The creepiness here comes from the almost-but-not-quite-lifelike appearance; it’s the “luxuriances”—the perfect teeth and lustrous hair and so on—that really horrify. Boston Dynamics is not in the luxuriance business, obviously, but there’s something of this terrible off-ness, this instinctually felt wrongness, to watching Petman’s dogged movements. It’s human, but also crucially other than human. The sci-fi writer Isaac Asimov used the term “Frankenstein Complex” to denote a fear of humanoid robots; it’s something like this, perhaps, that is at work in the typical reaction to Petman.

But it’s not just ersatz humanity, but ersatz life that unsettles me so. I recoil no less violently from the sight of the nonhumanoid creations of Boston Dynamics. I am just as unsettled by something like BigDog, or the similarly unpleasant WildCat. More than the appearance of these creatures, it’s their motion that gets to me. WildCat, with its jointed limbs and its clunkily headless body, looks like a machine, but it moves like a creature. It’s the legs, now that I think of it, that specifically horrify; if this thing were on wheels, or if it hovered half a foot above ground level, I’d probably be more or less OK with it.

It seems plausible that this unease has something to do with a primal fear of predation—of being got by something, of being something’s prey. WildCat moves like a cheetah, or is intended to, but it unsettles in a way that looking at a film of a running animal never could. The fact that machines like BigDog and WildCat were developed with funding from the Pentagon’s research agency reinforces a sense of menace that is already inherent in their visual aspect. You don’t need to know that their intended application is, directly or otherwise, one of violence to feel a sense of the sinister emanating from them. We think we want our machines to be more alive, more lifelike. But there is something about WildCat’s uncanny dressage, about BigDog’s insectile scuttle, that encapsulates a certain kind of anxious ambivalence about technology—about where we might be taking it, where it might be taking us.

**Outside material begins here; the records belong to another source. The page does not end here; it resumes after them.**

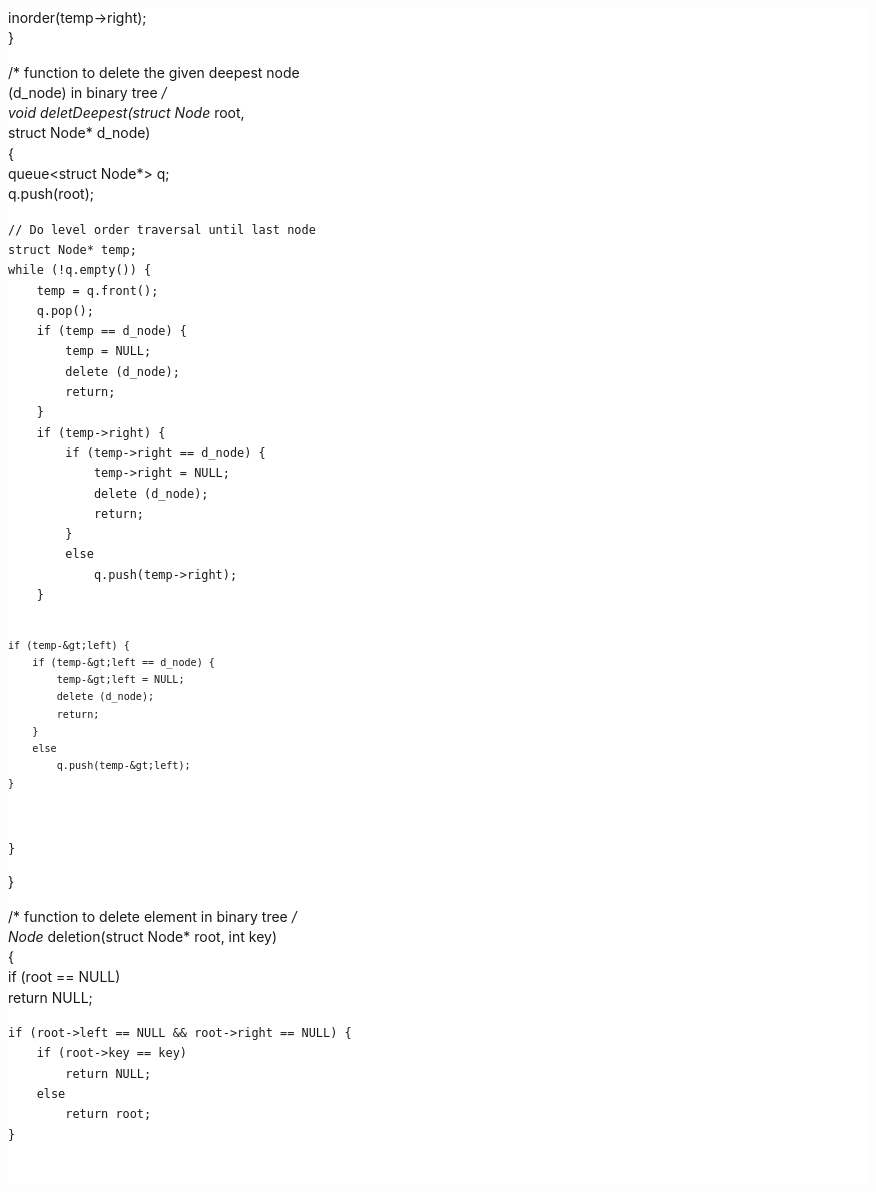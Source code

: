 inorder(temp-&gt;right);<br>
}</p>
<p>/* function to delete the given deepest node<br>
(d_node) in binary tree <em>/<br>
void deletDeepest(struct Node</em> root,<br>
struct Node* d_node)<br>
{<br>
queue&lt;struct Node*&gt; q;<br>
q.push(root);</p>
<pre><code>// Do level order traversal until last node 
struct Node* temp; 
while (!q.empty()) { 
	temp = q.front(); 
	q.pop(); 
	if (temp == d_node) { 
		temp = NULL; 
		delete (d_node); 
		return; 
	} 
	if (temp-&gt;right) { 
		if (temp-&gt;right == d_node) { 
			temp-&gt;right = NULL; 
			delete (d_node); 
			return; 
		} 
		else
			q.push(temp-&gt;right); 
	} 

	if (temp-&gt;left) { 
		if (temp-&gt;left == d_node) { 
			temp-&gt;left = NULL; 
			delete (d_node); 
			return; 
		} 
		else
			q.push(temp-&gt;left); 
	} 
} 
</code></pre>
<p>}</p>
<p>/* function to delete element in binary tree <em>/<br>
Node</em> deletion(struct Node* root, int key)<br>
{<br>
if (root == NULL)<br>
return NULL;</p>
<pre><code>if (root-&gt;left == NULL &amp;&amp; root-&gt;right == NULL) { 
	if (root-&gt;key == key) 
		return NULL; 
	else
		return root; 
} 

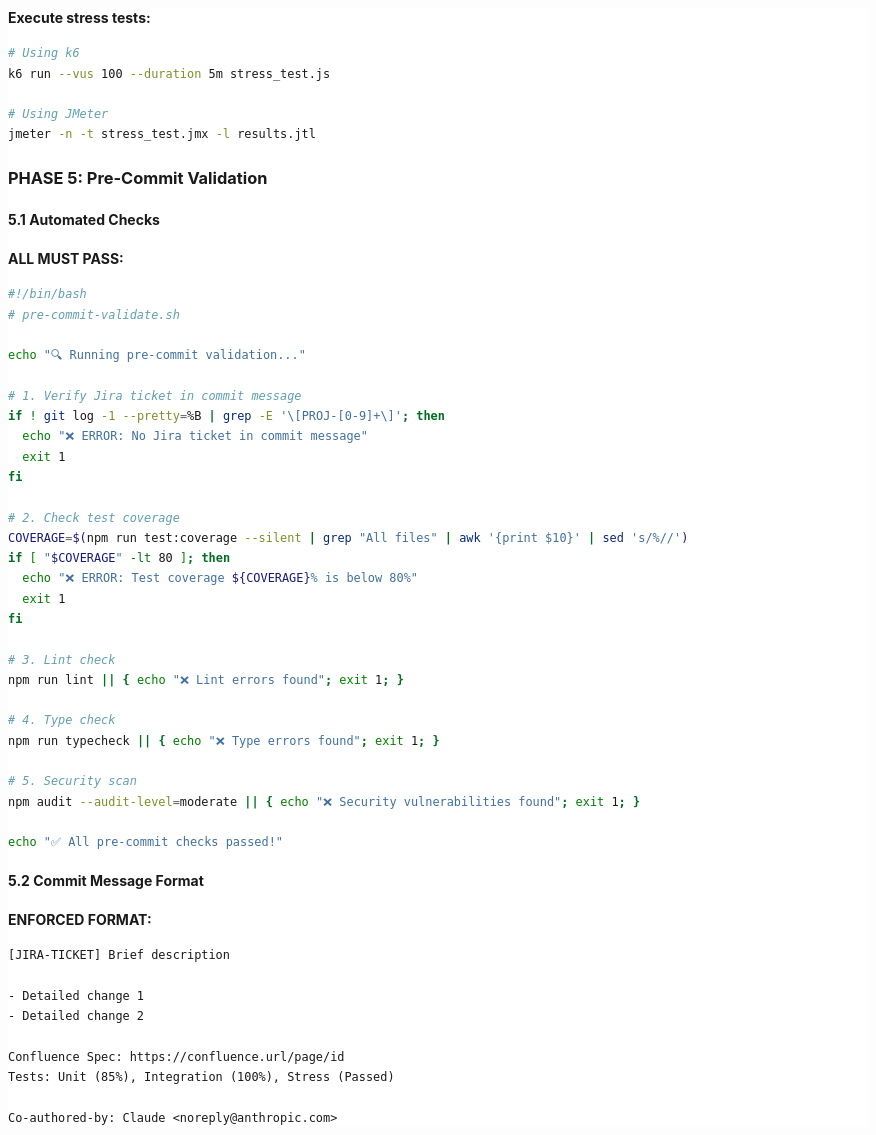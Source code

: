**Execute stress tests:**
```bash
# Using k6
k6 run --vus 100 --duration 5m stress_test.js

# Using JMeter
jmeter -n -t stress_test.jmx -l results.jtl
```

### PHASE 5: Pre-Commit Validation

#### 5.1 Automated Checks
**ALL MUST PASS:**
```bash
#!/bin/bash
# pre-commit-validate.sh

echo "🔍 Running pre-commit validation..."

# 1. Verify Jira ticket in commit message
if ! git log -1 --pretty=%B | grep -E '\[PROJ-[0-9]+\]'; then
  echo "❌ ERROR: No Jira ticket in commit message"
  exit 1
fi

# 2. Check test coverage
COVERAGE=$(npm run test:coverage --silent | grep "All files" | awk '{print $10}' | sed 's/%//')
if [ "$COVERAGE" -lt 80 ]; then
  echo "❌ ERROR: Test coverage ${COVERAGE}% is below 80%"
  exit 1
fi

# 3. Lint check
npm run lint || { echo "❌ Lint errors found"; exit 1; }

# 4. Type check
npm run typecheck || { echo "❌ Type errors found"; exit 1; }

# 5. Security scan
npm audit --audit-level=moderate || { echo "❌ Security vulnerabilities found"; exit 1; }

echo "✅ All pre-commit checks passed!"
```

#### 5.2 Commit Message Format
**ENFORCED FORMAT:**
```
[JIRA-TICKET] Brief description

- Detailed change 1
- Detailed change 2

Confluence Spec: https://confluence.url/page/id
Tests: Unit (85%), Integration (100%), Stress (Passed)

Co-authored-by: Claude <noreply@anthropic.com>
```
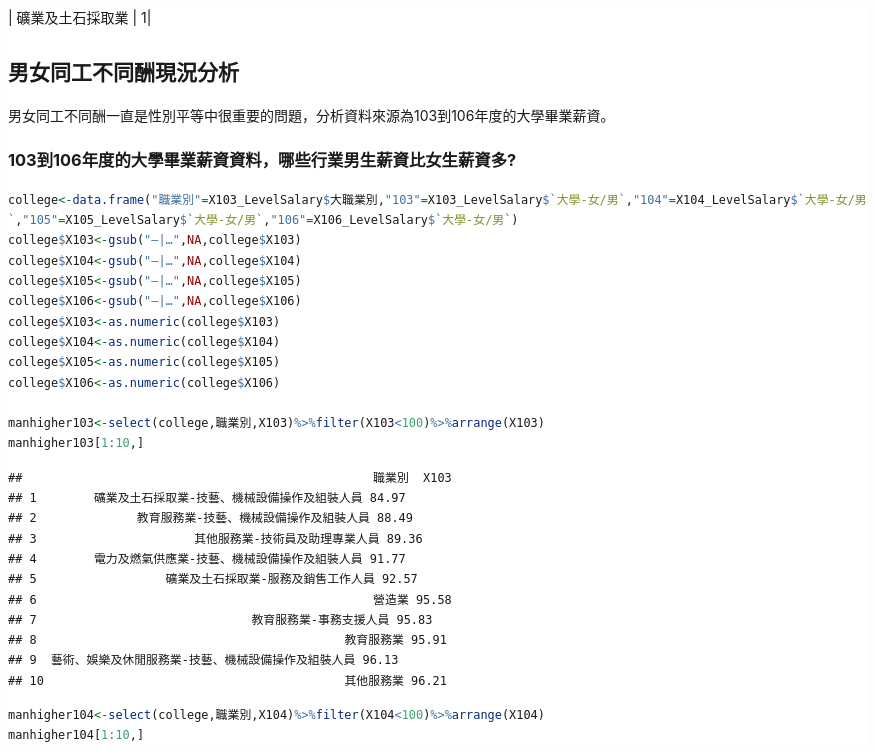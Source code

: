 | 礦業及土石採取業       |     1|

男女同工不同酬現況分析
----------------------

男女同工不同酬一直是性別平等中很重要的問題，分析資料來源為103到106年度的大學畢業薪資。

### 103到106年度的大學畢業薪資資料，哪些行業男生薪資比女生薪資多?

``` r
college<-data.frame("職業別"=X103_LevelSalary$大職業別,"103"=X103_LevelSalary$`大學-女/男`,"104"=X104_LevelSalary$`大學-女/男`,"105"=X105_LevelSalary$`大學-女/男`,"106"=X106_LevelSalary$`大學-女/男`)
college$X103<-gsub("—|…",NA,college$X103)
college$X104<-gsub("—|…",NA,college$X104)
college$X105<-gsub("—|…",NA,college$X105)
college$X106<-gsub("—|…",NA,college$X106)
college$X103<-as.numeric(college$X103)
college$X104<-as.numeric(college$X104)
college$X105<-as.numeric(college$X105)
college$X106<-as.numeric(college$X106)

manhigher103<-select(college,職業別,X103)%>%filter(X103<100)%>%arrange(X103)
manhigher103[1:10,]
```

    ##                                                 職業別  X103
    ## 1        礦業及土石採取業-技藝、機械設備操作及組裝人員 84.97
    ## 2              教育服務業-技藝、機械設備操作及組裝人員 88.49
    ## 3                      其他服務業-技術員及助理專業人員 89.36
    ## 4        電力及燃氣供應業-技藝、機械設備操作及組裝人員 91.77
    ## 5                  礦業及土石採取業-服務及銷售工作人員 92.57
    ## 6                                               營造業 95.58
    ## 7                              教育服務業-事務支援人員 95.83
    ## 8                                           教育服務業 95.91
    ## 9  藝術、娛樂及休閒服務業-技藝、機械設備操作及組裝人員 96.13
    ## 10                                          其他服務業 96.21

``` r
manhigher104<-select(college,職業別,X104)%>%filter(X104<100)%>%arrange(X104)
manhigher104[1:10,]
```

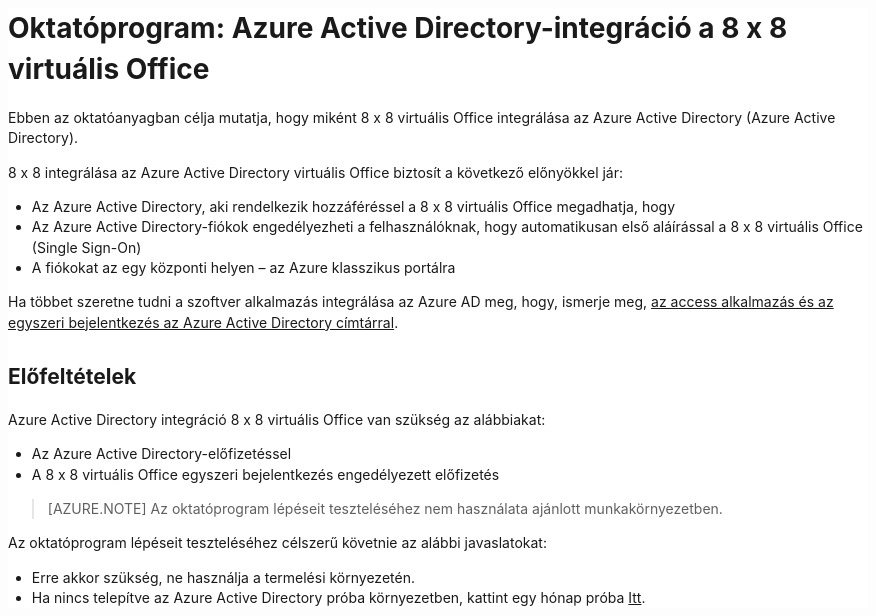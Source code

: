 <properties
    pageTitle="Oktatóprogram: Azure Active Directory-integráció a 8 x 8 virtuális Office |} Microsoft Azure"
    description="Megtudhatja, hogy miként konfigurálása az egyszeri bejelentkezés Azure Active könyvtár és a 8 x 8 virtuális Office között."
    services="active-directory"
    documentationCenter=""
    authors="jeevansd"
    manager="femila"
    editor=""/>

<tags
    ms.service="active-directory"
    ms.workload="identity"
    ms.tgt_pltfrm="na"
    ms.devlang="na"
    ms.topic="article"
    ms.date="10/10/2016"
    ms.author="jeedes"/>


# <a name="tutorial-azure-active-directory-integration-with-8x8-virtual-office"></a>Oktatóprogram: Azure Active Directory-integráció a 8 x 8 virtuális Office

Ebben az oktatóanyagban célja mutatja, hogy miként 8 x 8 virtuális Office integrálása az Azure Active Directory (Azure Active Directory).

8 x 8 integrálása az Azure Active Directory virtuális Office biztosít a következő előnyökkel jár:

- Az Azure Active Directory, aki rendelkezik hozzáféréssel a 8 x 8 virtuális Office megadhatja, hogy
- Az Azure Active Directory-fiókok engedélyezheti a felhasználóknak, hogy automatikusan első aláírással a 8 x 8 virtuális Office (Single Sign-On)
- A fiókokat az egy központi helyen – az Azure klasszikus portálra

Ha többet szeretne tudni a szoftver alkalmazás integrálása az Azure AD meg, hogy, ismerje meg, [az access alkalmazás és az egyszeri bejelentkezés az Azure Active Directory címtárral](active-directory-appssoaccess-whatis.md).

## <a name="prerequisites"></a>Előfeltételek

Azure Active Directory integráció 8 x 8 virtuális Office van szükség az alábbiakat:

- Az Azure Active Directory-előfizetéssel
- A 8 x 8 virtuális Office egyszeri bejelentkezés engedélyezett előfizetés


> [AZURE.NOTE] Az oktatóprogram lépéseit teszteléséhez nem használata ajánlott munkakörnyezetben.


Az oktatóprogram lépéseit teszteléséhez célszerű követnie az alábbi javaslatokat:

- Erre akkor szükség, ne használja a termelési környezetén.
- Ha nincs telepítve az Azure Active Directory próba környezetben, kattint egy hónap próba [Itt](https://azure.microsoft.com/pricing/free-trial/).


[1]: ./media/active-directory-saas-8x8virtualoffice-tutorial/tutorial_general_01.png
[2]: ./media/active-directory-saas-8x8virtualoffice-tutorial/tutorial_general_02.png
[3]: ./media/active-directory-saas-8x8virtualoffice-tutorial/tutorial_general_03.png
[4]: ./media/active-directory-saas-8x8virtualoffice-tutorial/tutorial_general_04.png
[6]: ./media/active-directory-saas-8x8virtualoffice-tutorial/tutorial_general_05.png
[10]: ./media/active-directory-saas-8x8virtualoffice-tutorial/tutorial_general_06.png
[11]: ./media/active-directory-saas-8x8virtualoffice-tutorial/tutorial_general_07.png
[20]: ./media/active-directory-saas-8x8virtualoffice-tutorial/tutorial_general_100.png
[200]: ./media/active-directory-saas-8x8virtualoffice-tutorial/tutorial_general_200.png
[201]: ./media/active-directory-saas-8x8virtualoffice-tutorial/tutorial_general_201.png
[203]: ./media/active-directory-saas-8x8virtualoffice-tutorial/tutorial_general_203.png
[204]: ./media/active-directory-saas-8x8virtualoffice-tutorial/tutorial_general_204.png
[205]: ./media/active-directory-saas-8x8virtualoffice-tutorial/tutorial_general_205.png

And so maybe it’s that merging of the familiar and the strange that accounts for how deeply unnerving these machines are. The fact that something so totally artificial—so obviously unnatural—appears so weirdly close to a natural form. I find this contradiction almost literally nightmarish: It’s the horrible spectacle of the object which is alive, or the living thing which is also an object. For Ernst Jentsch (who introduced the concept of the uncanny with his essay “On the Psychology of the Uncanny” in 1906), a major source of the phenomenon was an uncertainty of distinction between living beings and inanimate objects—“doubt,” as he puts it, “as to whether an apparently living being really is animate and, conversely, doubt as to whether a lifeless object may not in fact be animate.” He’s talking about things like waxwork models and scarecrows, but he also singles out “life-size machines that perform complicated tasks, blow trumpets, dance and so forth.” Toward the  end of the essay, he writes that “the horror which a dead body (especially a human one),  a death’s head, skeletons and similar things cause can also be explained to a great extent by the fact that thoughts of a latent animate state always lie so close to these things.”

Part of what’s so compellingly unsettling about Boston Dynamics’ menagerie of animated objects is this weird confusion between object and living thing, which is maybe just a sort of horrified realization of the sense in which living things—animals and people—are objects. Frankenstein’s monster is alive, but he (or it) is also a construction of parts, appendages, dead things. And so are we. That’s a brutally rationalistic way of seeing ourselves, but one that’s not untrue: We are all of us just objects, mechanisms of survival and reproduction, set up to remain animated for a time. Boston Dynamics’ creatures are like cruel, surreal techno-parodies of organic life, absurdist mockeries of living things. Maybe what’s so unnerving about watching Petman striding purposefully, pointlessly, on his treadmill isn’t the fear that he’s coming for us, but the fear that he is us, or that we are him.